▸ TASK TO CARRY OUT:
Look below for the line holding "## 1. Introduction to BPR" and the line holding "- Create customer-centric value streams". Transcribe exactly those lines and all lines between them, nothing more.

* * * *

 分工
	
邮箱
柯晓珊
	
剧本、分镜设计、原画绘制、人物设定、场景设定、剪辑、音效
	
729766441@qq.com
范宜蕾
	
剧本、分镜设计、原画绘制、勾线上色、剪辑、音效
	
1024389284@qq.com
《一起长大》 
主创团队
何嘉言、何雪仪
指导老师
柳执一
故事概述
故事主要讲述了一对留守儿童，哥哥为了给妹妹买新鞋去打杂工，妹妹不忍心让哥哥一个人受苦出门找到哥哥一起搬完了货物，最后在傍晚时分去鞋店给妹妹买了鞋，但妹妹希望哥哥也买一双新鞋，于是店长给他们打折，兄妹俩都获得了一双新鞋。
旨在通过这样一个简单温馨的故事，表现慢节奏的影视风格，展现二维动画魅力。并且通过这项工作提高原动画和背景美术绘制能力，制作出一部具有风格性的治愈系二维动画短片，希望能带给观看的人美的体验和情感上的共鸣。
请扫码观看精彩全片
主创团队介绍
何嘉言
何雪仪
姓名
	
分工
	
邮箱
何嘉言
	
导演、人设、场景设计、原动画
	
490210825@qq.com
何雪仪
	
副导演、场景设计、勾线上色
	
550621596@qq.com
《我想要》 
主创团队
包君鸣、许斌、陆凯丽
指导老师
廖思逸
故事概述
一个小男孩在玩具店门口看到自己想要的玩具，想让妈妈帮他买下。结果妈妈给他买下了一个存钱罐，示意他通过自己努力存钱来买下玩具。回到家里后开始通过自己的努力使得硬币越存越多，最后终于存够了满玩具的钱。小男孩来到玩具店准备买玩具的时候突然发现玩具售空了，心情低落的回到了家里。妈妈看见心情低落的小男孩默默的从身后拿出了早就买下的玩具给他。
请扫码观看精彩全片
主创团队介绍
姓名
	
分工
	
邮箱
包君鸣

* * * *

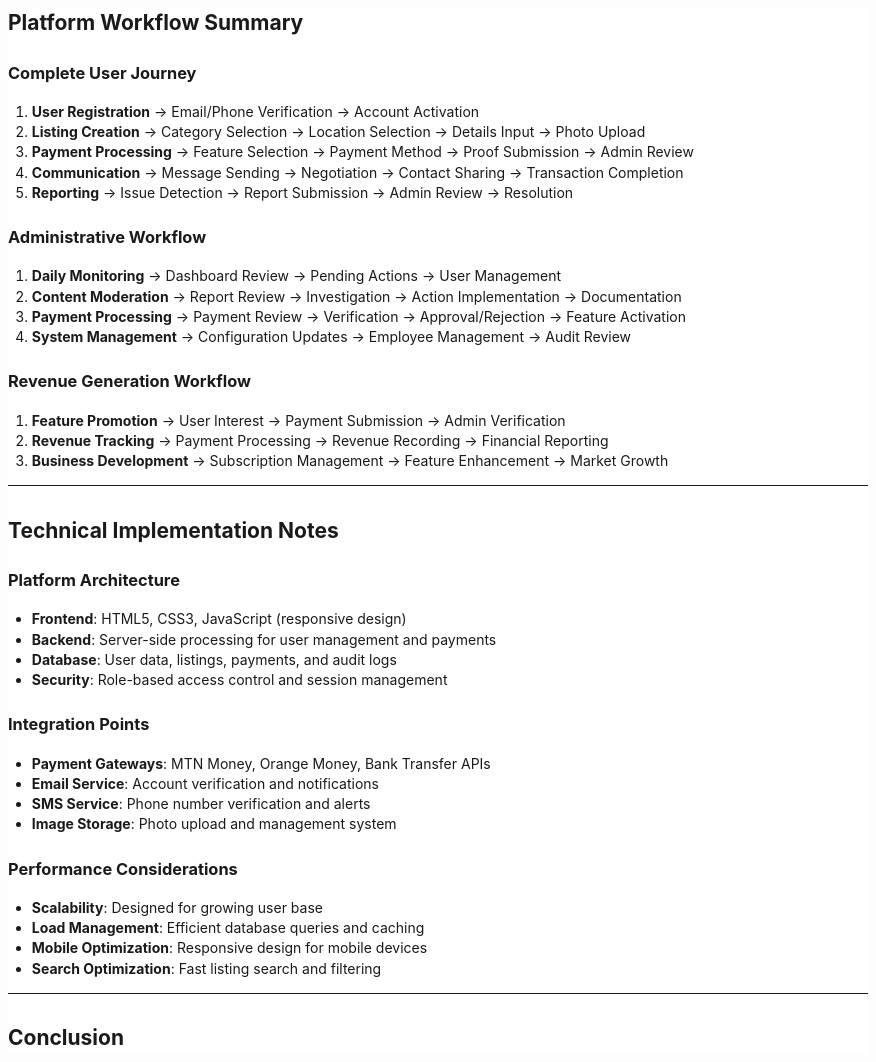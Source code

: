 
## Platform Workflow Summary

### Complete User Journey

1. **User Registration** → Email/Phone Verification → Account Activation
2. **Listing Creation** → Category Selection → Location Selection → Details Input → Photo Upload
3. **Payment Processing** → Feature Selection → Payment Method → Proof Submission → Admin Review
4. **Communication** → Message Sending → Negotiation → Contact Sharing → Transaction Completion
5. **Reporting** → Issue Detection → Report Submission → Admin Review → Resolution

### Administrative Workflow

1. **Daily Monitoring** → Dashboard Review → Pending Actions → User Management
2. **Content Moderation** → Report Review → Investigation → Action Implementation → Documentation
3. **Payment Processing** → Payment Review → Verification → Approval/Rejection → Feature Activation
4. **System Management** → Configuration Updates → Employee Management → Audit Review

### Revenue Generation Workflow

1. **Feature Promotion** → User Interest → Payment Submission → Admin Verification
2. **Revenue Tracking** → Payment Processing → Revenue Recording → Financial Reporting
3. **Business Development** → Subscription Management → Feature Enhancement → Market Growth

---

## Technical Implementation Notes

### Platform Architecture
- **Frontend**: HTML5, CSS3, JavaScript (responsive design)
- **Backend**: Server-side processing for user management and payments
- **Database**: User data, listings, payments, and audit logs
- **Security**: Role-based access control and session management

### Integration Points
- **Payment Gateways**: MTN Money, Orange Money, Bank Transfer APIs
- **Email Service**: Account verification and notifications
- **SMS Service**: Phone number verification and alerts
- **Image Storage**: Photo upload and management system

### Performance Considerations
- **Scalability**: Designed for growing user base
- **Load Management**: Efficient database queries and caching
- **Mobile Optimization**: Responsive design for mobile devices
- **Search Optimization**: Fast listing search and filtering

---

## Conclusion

* * * *

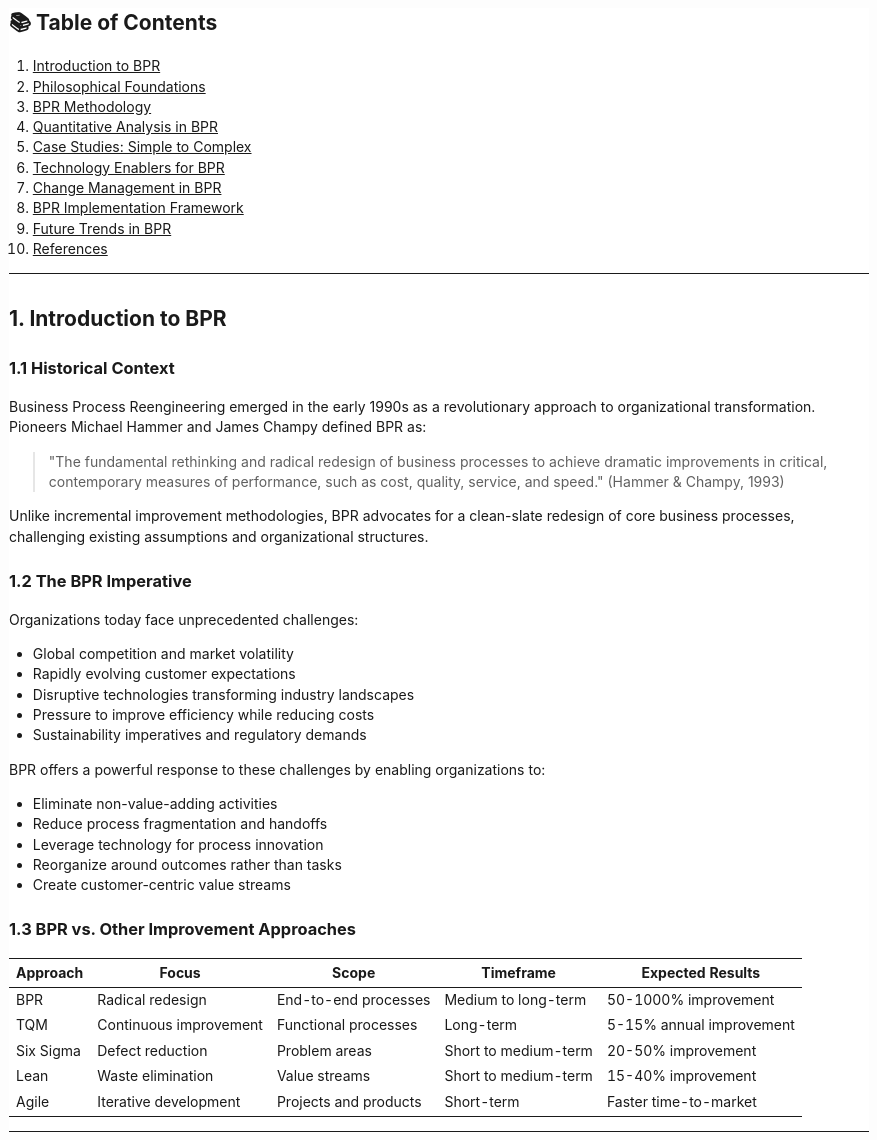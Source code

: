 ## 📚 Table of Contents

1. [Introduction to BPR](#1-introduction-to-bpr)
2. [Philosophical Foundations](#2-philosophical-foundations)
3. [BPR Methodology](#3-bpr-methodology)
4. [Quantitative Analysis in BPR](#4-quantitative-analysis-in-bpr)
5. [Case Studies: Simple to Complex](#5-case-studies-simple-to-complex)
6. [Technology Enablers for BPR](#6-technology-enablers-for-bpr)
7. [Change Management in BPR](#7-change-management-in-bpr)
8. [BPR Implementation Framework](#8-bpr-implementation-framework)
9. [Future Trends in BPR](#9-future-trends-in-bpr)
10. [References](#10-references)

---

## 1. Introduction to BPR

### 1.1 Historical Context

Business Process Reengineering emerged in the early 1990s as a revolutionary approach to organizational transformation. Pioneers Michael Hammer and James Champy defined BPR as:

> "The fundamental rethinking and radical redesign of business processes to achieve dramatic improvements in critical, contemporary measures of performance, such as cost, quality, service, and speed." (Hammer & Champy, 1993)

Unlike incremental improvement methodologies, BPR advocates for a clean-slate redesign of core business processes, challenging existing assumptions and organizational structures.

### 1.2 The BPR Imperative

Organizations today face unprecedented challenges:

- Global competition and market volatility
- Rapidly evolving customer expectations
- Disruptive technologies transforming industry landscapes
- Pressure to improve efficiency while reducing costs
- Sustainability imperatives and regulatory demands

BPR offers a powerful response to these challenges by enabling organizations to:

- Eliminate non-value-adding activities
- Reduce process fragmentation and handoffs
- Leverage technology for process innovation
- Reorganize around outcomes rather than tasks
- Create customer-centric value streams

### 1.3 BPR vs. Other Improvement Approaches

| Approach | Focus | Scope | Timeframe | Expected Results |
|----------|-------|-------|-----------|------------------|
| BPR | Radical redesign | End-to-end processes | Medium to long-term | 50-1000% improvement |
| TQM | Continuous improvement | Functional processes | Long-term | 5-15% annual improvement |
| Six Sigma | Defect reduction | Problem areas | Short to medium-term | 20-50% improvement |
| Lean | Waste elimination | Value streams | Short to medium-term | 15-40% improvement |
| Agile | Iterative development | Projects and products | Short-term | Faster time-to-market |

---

* * * *

▸ TASK RESULT:
## 1. Introduction to BPR

### 1.1 Historical Context

Business Process Reengineering emerged in the early 1990s as a revolutionary approach to organizational transformation. Pioneers Michael Hammer and James Champy defined BPR as:

> "The fundamental rethinking and radical redesign of business processes to achieve dramatic improvements in critical, contemporary measures of performance, such as cost, quality, service, and speed." (Hammer & Champy, 1993)

Unlike incremental improvement methodologies, BPR advocates for a clean-slate redesign of core business processes, challenging existing assumptions and organizational structures.

### 1.2 The BPR Imperative

Organizations today face unprecedented challenges:

- Global competition and market volatility
- Rapidly evolving customer expectations
- Disruptive technologies transforming industry landscapes
- Pressure to improve efficiency while reducing costs
- Sustainability imperatives and regulatory demands

BPR offers a powerful response to these challenges by enabling organizations to:

- Eliminate non-value-adding activities
- Reduce process fragmentation and handoffs
- Leverage technology for process innovation
- Reorganize around outcomes rather than tasks
- Create customer-centric value streams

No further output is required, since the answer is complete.